:: DATA RECORDS ::
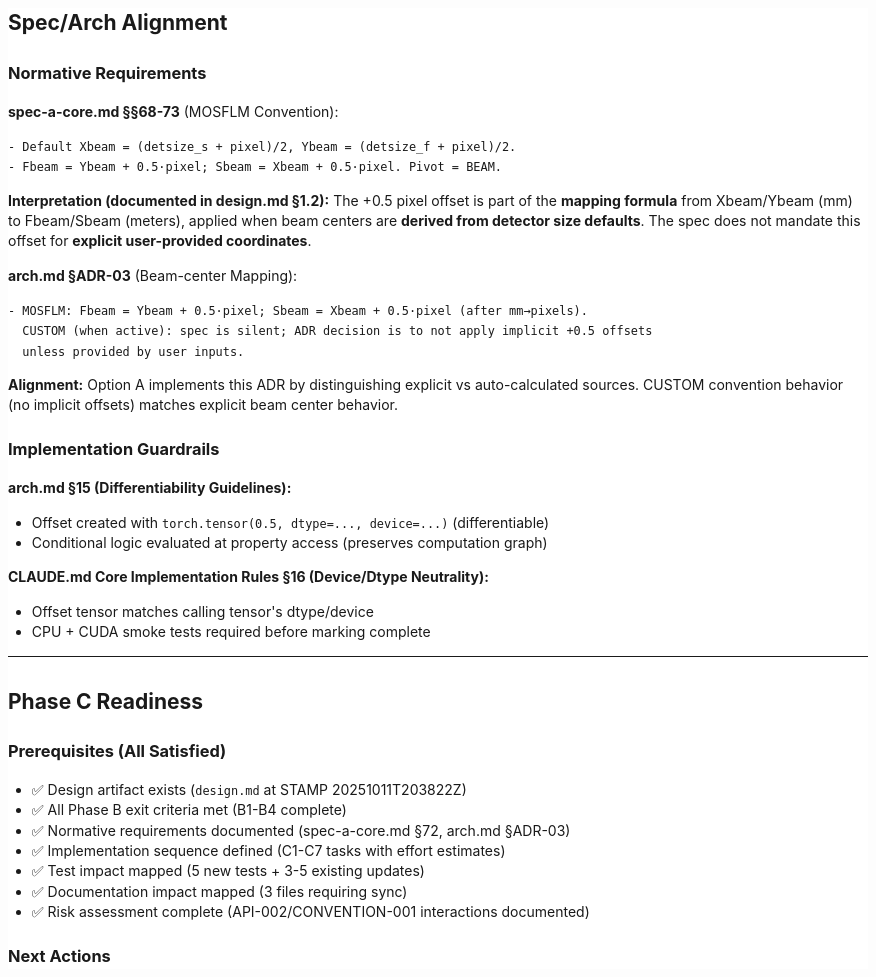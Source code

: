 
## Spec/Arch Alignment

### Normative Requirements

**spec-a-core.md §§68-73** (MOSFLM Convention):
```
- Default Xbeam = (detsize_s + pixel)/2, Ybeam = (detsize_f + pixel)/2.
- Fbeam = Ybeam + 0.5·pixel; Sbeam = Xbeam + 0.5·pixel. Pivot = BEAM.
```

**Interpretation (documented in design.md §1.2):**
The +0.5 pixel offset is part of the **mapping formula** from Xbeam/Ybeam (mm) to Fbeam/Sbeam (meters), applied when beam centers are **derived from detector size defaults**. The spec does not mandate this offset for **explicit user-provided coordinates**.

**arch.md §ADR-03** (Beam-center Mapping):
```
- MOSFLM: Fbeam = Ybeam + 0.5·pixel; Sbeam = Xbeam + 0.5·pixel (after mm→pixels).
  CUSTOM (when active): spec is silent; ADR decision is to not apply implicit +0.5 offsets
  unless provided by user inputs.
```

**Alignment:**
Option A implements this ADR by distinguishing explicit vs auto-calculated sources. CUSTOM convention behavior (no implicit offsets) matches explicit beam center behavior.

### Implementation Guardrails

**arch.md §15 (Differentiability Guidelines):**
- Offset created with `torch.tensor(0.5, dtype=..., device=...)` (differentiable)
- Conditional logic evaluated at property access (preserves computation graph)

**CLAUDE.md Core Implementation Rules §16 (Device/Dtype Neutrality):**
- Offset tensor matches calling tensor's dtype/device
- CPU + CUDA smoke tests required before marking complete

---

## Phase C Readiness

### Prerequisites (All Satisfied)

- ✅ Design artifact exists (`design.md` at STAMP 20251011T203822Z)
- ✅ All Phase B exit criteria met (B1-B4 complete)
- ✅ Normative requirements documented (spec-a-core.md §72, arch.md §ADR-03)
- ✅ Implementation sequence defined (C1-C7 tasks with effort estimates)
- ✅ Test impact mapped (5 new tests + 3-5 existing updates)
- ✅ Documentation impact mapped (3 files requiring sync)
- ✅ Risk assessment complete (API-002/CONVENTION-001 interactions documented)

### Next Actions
:::
:: DATA RECORDS ::
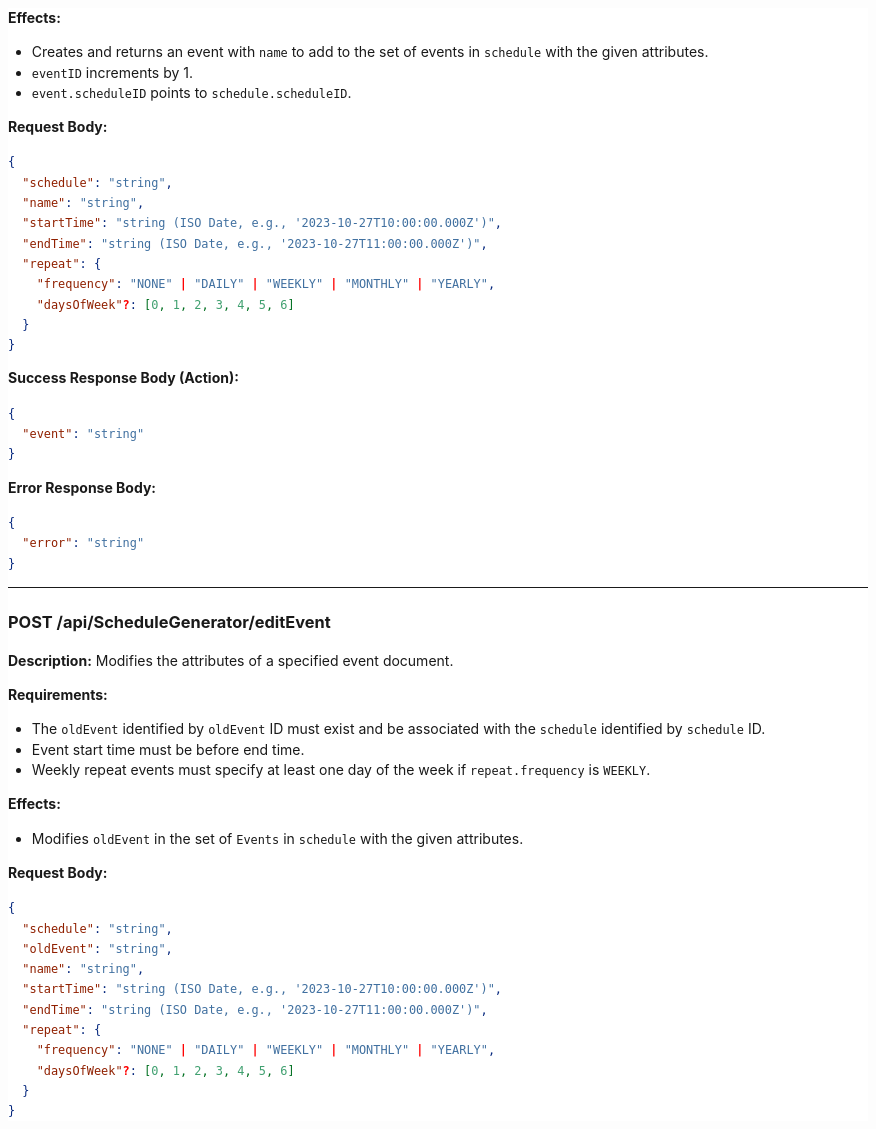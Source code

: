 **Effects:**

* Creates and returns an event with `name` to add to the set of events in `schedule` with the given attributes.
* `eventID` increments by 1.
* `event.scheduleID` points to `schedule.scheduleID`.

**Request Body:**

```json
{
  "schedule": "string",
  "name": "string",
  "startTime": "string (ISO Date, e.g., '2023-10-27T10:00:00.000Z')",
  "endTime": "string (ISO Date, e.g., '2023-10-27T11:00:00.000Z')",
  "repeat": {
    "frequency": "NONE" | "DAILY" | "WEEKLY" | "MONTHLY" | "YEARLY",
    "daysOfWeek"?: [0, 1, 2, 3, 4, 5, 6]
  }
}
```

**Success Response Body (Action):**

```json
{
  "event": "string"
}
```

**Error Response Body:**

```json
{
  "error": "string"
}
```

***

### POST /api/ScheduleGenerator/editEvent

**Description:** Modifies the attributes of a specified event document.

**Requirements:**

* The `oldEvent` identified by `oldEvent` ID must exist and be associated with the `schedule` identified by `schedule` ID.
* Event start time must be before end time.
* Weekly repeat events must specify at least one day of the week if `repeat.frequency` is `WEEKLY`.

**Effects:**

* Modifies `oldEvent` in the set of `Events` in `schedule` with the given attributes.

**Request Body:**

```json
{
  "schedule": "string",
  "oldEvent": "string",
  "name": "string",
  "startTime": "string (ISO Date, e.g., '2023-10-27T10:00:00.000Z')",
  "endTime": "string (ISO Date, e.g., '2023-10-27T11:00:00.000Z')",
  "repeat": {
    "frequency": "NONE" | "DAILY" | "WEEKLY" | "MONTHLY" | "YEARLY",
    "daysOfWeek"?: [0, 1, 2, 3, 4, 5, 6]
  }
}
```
:::
* ASSIGNED TASK: Go through the entries and copy each line holding the string "attributes".

* EXERCISE ANSWER:
* Creates and returns an event with `name` to add to the set of events in `schedule` with the given attributes.
**Description:** Modifies the attributes of a specified event document.
* Modifies `oldEvent` in the set of `Events` in `schedule` with the given attributes.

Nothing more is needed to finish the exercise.